The Cold Summer by Gianrico Carofiglio

DO WE NEED ANOTHER mafia story? There are plenty of them, in fiction, film, and TV, portraying mafia families in the United States and Italy, and in other countries infected by organized crime. But Gianrico Carofiglio offers an unusually detailed and fascinating portrait, far beyond the clichés of crime families and godfathers, in his new The Cold Summer, along with a contrasting portrait of how the criminal organization and the police define and control reality.

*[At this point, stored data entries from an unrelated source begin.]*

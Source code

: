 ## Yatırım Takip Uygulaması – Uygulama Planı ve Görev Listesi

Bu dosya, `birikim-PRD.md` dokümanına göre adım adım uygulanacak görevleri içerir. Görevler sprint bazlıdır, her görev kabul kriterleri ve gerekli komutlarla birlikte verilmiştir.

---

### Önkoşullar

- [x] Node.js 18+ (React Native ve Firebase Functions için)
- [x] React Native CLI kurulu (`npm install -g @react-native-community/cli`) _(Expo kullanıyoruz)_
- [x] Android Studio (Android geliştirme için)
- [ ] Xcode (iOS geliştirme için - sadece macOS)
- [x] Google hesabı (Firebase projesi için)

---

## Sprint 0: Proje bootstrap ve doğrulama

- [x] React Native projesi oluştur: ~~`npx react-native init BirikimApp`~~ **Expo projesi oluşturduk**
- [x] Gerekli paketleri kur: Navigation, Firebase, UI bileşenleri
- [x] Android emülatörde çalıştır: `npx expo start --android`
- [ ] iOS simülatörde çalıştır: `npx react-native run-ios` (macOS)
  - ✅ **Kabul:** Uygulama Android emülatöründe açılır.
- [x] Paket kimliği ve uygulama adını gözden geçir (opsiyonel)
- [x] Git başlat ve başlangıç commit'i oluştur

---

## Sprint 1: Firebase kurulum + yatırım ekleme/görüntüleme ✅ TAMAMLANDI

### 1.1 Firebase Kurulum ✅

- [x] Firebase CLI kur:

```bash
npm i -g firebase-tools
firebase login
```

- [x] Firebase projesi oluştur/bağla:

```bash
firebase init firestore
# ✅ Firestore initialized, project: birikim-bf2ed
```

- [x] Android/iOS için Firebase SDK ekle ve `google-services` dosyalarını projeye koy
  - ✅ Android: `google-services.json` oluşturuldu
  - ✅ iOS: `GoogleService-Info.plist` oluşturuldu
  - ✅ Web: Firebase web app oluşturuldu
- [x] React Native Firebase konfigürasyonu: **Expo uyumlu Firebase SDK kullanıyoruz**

Pietro Fenoglio has his rituals, particularly surrounding coffee (whether prepared at home or consumed in a bar) but also in the conduct of his job as a marshal of the Carabinieri in the southern Italian city of Bari, which overlooks the Adriatic Sea. In Carofiglio’s novel — the second in a new series featuring Fenoglio, but the first to be translated into English courtesy of Howard Curtis — the marshal’s rituals stand in stark contrast with the rituals of the mafia organizations of Puglia (the region of which Bari is the capital) and the realities of a mafia war and a kidnapping. The interplay of the police and criminal rites and of the abyss against which they protect reveals much about the inner workings of Italian criminal organizations, about recent Italian history, and about rituals in a much broader, philosophical sense, particularly seen in Fenoglio’s struggles to maintain order in his professional and even his personal life: his wife has recently left him, seeking time to rethink their relationship.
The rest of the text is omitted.